GA Updated: 2026-02-08

Monitor Phase Documentation

What Happens in This Phase

The Monitor phase provides continuous visibility into system health, performance, and security. Unlike other phases where documentation consists of static artifacts, monitoring "documentation" is fundamentally different—it includes live dashboards, real-time metrics, and automated alerts that function as observable infrastructure.

This distinction matters: the dashboards and alert configurations themselves ARE documentation. They're version-controlled code (Grafana JSON, Prometheus YAML, Terraform modules) that should be automatically deployed and continuously validated against actual system behavior.

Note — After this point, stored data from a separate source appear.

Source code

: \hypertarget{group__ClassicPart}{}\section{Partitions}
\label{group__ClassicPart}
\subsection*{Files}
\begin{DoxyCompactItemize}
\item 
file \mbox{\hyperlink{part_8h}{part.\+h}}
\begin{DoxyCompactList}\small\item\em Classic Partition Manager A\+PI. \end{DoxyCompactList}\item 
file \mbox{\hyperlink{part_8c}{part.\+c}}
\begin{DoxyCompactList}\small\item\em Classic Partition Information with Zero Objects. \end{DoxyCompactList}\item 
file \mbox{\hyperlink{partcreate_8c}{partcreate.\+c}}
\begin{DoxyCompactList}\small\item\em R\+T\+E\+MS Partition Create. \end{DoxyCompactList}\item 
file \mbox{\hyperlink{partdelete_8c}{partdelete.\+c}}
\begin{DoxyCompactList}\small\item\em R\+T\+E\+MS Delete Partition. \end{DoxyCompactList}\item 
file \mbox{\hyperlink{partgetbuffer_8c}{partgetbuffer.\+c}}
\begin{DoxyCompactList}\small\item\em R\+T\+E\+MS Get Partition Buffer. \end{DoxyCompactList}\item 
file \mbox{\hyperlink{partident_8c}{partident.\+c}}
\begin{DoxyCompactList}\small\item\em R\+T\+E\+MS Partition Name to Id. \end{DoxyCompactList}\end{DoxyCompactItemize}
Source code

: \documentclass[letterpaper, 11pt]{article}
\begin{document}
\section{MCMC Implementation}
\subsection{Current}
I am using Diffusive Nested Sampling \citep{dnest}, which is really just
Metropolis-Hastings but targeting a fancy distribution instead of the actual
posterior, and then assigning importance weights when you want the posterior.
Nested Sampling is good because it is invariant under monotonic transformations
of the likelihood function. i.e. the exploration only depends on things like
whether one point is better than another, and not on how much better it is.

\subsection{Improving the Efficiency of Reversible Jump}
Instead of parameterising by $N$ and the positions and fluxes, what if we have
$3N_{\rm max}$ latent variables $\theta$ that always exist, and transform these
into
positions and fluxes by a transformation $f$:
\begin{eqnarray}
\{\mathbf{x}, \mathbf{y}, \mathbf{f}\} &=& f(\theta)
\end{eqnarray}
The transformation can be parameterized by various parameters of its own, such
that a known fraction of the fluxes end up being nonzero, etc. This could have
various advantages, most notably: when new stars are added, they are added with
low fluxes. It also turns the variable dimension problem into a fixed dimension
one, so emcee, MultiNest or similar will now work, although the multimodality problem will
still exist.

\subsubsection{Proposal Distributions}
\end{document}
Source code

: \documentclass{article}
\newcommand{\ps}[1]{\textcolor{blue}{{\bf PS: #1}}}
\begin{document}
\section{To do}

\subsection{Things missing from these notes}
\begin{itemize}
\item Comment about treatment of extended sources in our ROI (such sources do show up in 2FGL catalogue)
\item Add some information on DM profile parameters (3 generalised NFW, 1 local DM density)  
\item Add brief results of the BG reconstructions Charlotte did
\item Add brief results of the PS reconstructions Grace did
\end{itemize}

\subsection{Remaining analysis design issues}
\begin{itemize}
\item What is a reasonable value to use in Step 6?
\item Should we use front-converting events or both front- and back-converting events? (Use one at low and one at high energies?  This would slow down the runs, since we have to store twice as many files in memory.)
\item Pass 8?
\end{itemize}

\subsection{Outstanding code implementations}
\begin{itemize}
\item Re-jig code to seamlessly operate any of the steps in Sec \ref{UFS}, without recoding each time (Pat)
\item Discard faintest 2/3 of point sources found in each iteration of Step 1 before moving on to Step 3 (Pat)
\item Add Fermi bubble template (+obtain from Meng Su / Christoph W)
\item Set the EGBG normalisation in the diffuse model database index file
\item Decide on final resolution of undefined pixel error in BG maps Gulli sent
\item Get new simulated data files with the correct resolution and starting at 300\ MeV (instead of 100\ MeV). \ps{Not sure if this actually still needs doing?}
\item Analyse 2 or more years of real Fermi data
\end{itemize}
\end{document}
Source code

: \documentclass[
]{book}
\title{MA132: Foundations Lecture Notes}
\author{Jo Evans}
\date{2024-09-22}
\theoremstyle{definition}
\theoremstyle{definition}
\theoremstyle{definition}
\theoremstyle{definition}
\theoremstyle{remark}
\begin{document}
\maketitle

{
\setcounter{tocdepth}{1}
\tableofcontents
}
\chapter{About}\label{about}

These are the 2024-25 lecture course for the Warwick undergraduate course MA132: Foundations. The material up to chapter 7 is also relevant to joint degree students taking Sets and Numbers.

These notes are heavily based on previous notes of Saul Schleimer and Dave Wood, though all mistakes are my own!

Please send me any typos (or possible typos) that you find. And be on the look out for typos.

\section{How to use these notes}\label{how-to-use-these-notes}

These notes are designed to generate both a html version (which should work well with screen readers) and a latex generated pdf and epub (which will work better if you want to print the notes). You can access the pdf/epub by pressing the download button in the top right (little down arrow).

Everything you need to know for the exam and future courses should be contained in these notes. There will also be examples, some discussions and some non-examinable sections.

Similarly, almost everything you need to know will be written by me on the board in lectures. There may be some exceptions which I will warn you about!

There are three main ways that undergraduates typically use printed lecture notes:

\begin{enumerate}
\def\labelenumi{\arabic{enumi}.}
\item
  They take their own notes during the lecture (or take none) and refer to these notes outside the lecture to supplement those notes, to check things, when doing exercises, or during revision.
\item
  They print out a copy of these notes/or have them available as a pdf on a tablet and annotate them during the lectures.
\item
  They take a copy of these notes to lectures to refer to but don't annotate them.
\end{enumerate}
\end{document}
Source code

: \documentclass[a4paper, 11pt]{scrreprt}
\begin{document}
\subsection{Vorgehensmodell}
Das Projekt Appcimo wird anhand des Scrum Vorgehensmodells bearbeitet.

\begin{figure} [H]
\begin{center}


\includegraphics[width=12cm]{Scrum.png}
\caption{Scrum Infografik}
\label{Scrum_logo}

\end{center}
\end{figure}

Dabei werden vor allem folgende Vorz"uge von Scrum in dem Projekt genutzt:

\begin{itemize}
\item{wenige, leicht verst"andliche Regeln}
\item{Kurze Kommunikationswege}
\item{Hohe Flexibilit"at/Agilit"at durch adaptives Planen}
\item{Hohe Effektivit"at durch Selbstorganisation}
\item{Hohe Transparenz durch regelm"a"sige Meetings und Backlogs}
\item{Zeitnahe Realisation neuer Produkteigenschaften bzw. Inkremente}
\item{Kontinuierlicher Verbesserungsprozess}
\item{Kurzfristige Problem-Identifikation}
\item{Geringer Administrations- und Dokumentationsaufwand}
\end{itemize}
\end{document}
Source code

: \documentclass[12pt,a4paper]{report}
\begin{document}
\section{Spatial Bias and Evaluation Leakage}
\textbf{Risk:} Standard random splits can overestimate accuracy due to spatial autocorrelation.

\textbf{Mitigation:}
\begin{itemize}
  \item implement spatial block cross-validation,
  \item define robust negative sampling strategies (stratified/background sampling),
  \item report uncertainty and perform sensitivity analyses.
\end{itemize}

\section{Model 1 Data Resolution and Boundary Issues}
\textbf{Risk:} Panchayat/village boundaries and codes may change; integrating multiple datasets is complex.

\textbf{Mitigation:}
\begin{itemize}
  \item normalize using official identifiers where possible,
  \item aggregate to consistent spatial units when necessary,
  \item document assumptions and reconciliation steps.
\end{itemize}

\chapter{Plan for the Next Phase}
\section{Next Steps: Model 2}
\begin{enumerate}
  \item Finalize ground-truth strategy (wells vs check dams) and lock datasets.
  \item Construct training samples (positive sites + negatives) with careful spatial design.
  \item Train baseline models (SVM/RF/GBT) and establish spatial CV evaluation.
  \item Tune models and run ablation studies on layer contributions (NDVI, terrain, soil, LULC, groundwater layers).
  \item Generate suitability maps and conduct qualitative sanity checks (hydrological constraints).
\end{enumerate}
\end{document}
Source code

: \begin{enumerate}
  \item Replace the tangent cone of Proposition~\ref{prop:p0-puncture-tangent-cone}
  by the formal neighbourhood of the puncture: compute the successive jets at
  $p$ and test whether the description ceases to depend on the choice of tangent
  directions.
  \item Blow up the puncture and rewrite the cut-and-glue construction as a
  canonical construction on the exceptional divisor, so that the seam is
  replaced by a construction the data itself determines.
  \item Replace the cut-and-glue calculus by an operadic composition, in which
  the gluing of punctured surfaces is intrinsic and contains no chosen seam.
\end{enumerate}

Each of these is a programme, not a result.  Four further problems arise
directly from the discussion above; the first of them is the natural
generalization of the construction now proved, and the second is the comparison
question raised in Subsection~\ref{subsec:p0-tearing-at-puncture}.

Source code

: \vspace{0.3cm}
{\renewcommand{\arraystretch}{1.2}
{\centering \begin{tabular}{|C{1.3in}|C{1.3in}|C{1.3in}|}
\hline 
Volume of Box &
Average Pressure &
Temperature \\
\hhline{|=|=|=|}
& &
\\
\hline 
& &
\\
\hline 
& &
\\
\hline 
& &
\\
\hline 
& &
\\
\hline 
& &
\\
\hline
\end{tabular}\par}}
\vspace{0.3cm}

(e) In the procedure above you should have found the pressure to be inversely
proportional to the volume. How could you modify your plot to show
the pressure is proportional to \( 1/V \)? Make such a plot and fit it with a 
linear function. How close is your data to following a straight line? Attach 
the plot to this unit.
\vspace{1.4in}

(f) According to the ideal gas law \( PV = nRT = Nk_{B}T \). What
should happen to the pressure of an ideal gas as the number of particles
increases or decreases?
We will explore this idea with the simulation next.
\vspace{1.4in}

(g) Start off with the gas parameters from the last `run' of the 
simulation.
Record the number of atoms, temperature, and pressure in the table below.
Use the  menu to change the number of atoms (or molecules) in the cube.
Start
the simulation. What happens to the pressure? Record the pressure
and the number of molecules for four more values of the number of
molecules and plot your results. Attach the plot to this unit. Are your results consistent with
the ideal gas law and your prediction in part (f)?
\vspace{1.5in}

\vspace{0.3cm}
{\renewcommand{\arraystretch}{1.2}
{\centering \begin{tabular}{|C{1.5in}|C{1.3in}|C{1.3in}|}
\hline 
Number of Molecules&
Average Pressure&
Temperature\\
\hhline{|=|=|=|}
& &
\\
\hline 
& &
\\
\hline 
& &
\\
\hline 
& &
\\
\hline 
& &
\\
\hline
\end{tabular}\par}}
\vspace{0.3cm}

Two Types of Monitor Phase Artifacts

Dynamic Monitoring Artifacts (Observable Infrastructure)

These are the configurations that define what gets monitored and how. They're code, not prose.

Artifact Type	Examples	Format
Dashboard definitions	Service health, security events, SLO tracking	Grafana JSON, Datadog YAML
Alert rules	Threshold alerts, anomaly detection	Prometheus YAML, PagerDuty configs
SLO/SLI definitions	Availability targets, latency budgets	OpenSLO YAML, service configs
Log aggregation configs	What gets collected, retention policies	Fluentd configs, CloudWatch rules

AI's role: Generate and maintain these configurations directly—dashboard-as-code, alerts-from-SLOs, observability-as-code.

Supporting Documentation (Traditional Docs)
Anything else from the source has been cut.